The Rams could get out of their lease after 2014 (because their stadium is not up to snuff), so this could be interesting. There have been some recent stories about a relocation possibility.
-Kroenke, their owner, is a Missouri guy, so I doubt that he wants to move.
-Economic factors may force his hand; LA is a safer market with more corporate money, a much higher population, and a higher median income than St. Louis (would be safer during our upcoming economic downturn).
-On the other hand, he would have to deal with the morons who run our state and who run LA... if I were him, I would stay far away! :D
-In either case, LA is a great bargaining chip for the Rams organization... they have St. Louis by the balls... even with their 2-14 record and painfully boring/unwatchable football (this is coming from a Rams fan!)
 
[quote name='mykevermin']I agree on Bettman being a fool, but for other reasons. He's been trying to expand into non-hockey markets, which isn't a bad idea. But he's trying to do too much too quickly. The Super Bowl didn't turn into the shitshow it is today until the mid-1980's (thanks in part to Apple Computer).

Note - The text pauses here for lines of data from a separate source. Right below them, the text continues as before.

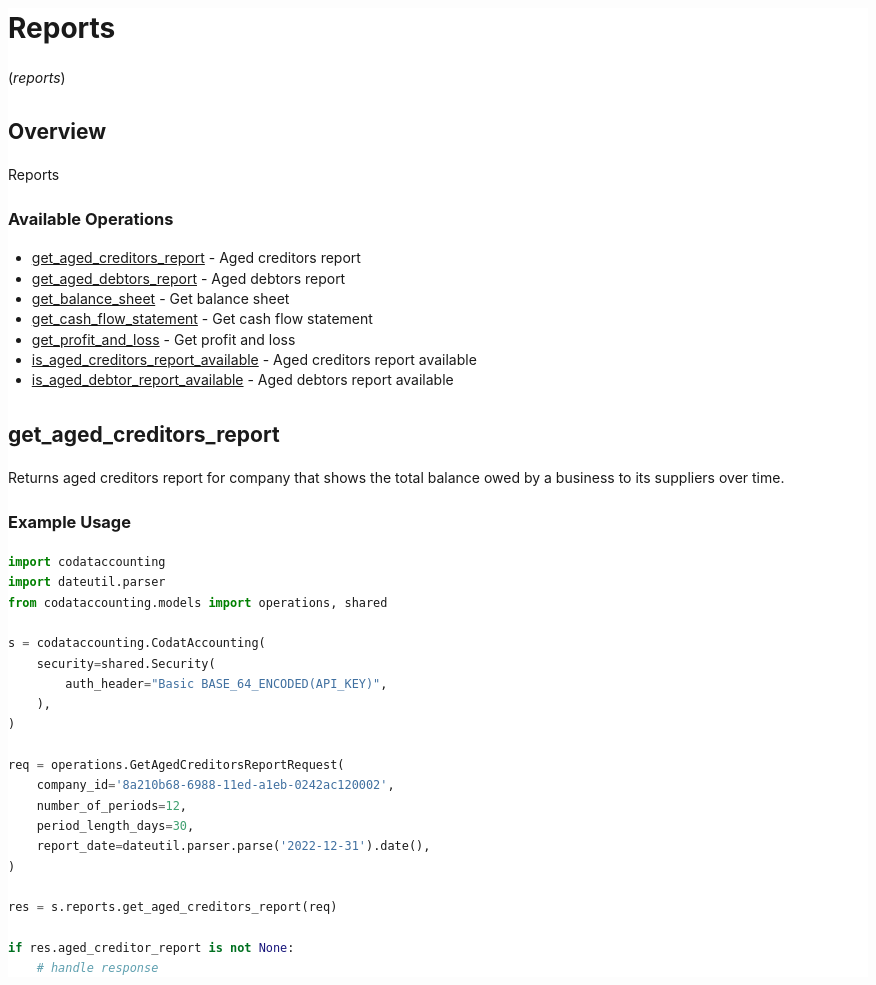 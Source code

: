 # Reports
(*reports*)

## Overview

Reports

### Available Operations

* [get_aged_creditors_report](#get_aged_creditors_report) - Aged creditors report
* [get_aged_debtors_report](#get_aged_debtors_report) - Aged debtors report
* [get_balance_sheet](#get_balance_sheet) - Get balance sheet
* [get_cash_flow_statement](#get_cash_flow_statement) - Get cash flow statement
* [get_profit_and_loss](#get_profit_and_loss) - Get profit and loss
* [is_aged_creditors_report_available](#is_aged_creditors_report_available) - Aged creditors report available
* [is_aged_debtor_report_available](#is_aged_debtor_report_available) - Aged debtors report available

## get_aged_creditors_report

Returns aged creditors report for company that shows the total balance owed by a business to its suppliers over time.

### Example Usage

```python
import codataccounting
import dateutil.parser
from codataccounting.models import operations, shared

s = codataccounting.CodatAccounting(
    security=shared.Security(
        auth_header="Basic BASE_64_ENCODED(API_KEY)",
    ),
)

req = operations.GetAgedCreditorsReportRequest(
    company_id='8a210b68-6988-11ed-a1eb-0242ac120002',
    number_of_periods=12,
    period_length_days=30,
    report_date=dateutil.parser.parse('2022-12-31').date(),
)

res = s.reports.get_aged_creditors_report(req)

if res.aged_creditor_report is not None:
    # handle response
```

But, yeah, it wounds me greivously when stubhub alerts tell me I could have purchased tickets for last night's Flyers-Hurricanes game for $6, and I've never seen anything below $35-40 for Flyers' home games. I did drop a bit of scratch to go to this year's Winter Classic Alumni Game, however - *so* fucking worth it.[/QUOTE]

Myke I can't like Hockey, I'm not a New Canadian like you(New Englander/Canadian). I'm an American and to get into Hockey I'd end up having to say I'm half Canadian or gave up my American citzenship to love or like Hockey. ;-P
 
Nashville is becoming a bigger and bigger hockey market every year as, surprise, the team has been getting better.

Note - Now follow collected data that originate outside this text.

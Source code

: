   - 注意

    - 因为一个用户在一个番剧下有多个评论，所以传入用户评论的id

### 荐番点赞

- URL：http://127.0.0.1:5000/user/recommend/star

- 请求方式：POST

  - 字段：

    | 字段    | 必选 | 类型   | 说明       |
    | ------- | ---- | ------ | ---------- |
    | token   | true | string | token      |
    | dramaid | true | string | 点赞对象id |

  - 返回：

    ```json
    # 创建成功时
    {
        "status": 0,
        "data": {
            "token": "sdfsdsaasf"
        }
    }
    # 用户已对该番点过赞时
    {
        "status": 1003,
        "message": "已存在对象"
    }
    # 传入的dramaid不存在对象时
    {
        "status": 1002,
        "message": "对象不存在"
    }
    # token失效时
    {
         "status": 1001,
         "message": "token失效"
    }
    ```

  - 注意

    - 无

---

The Thrashers moved because their owners, the Atlanta Spirit Group, are goddamn idiots who ran the team into the ground.

Ooh, I know, which NHL team that's going to lose $20 million this year and can't pay their debts and is in the bottom third for attendance deserves to move? Phoenix, right? Wrong, I'm talking about the Devils, but you don't hear anyone whining about why don't they just move to Canada.
 
To be fair, in the list of things to dislike about NJ, that's pretty low overall. Sports notwithstanding, the governor is the biggest issue, then their chief export: douchebags.

Point being, yes, not all NHL teams are profitable, and it's inaccurate to say that a simple north/south divide is the explanation for that.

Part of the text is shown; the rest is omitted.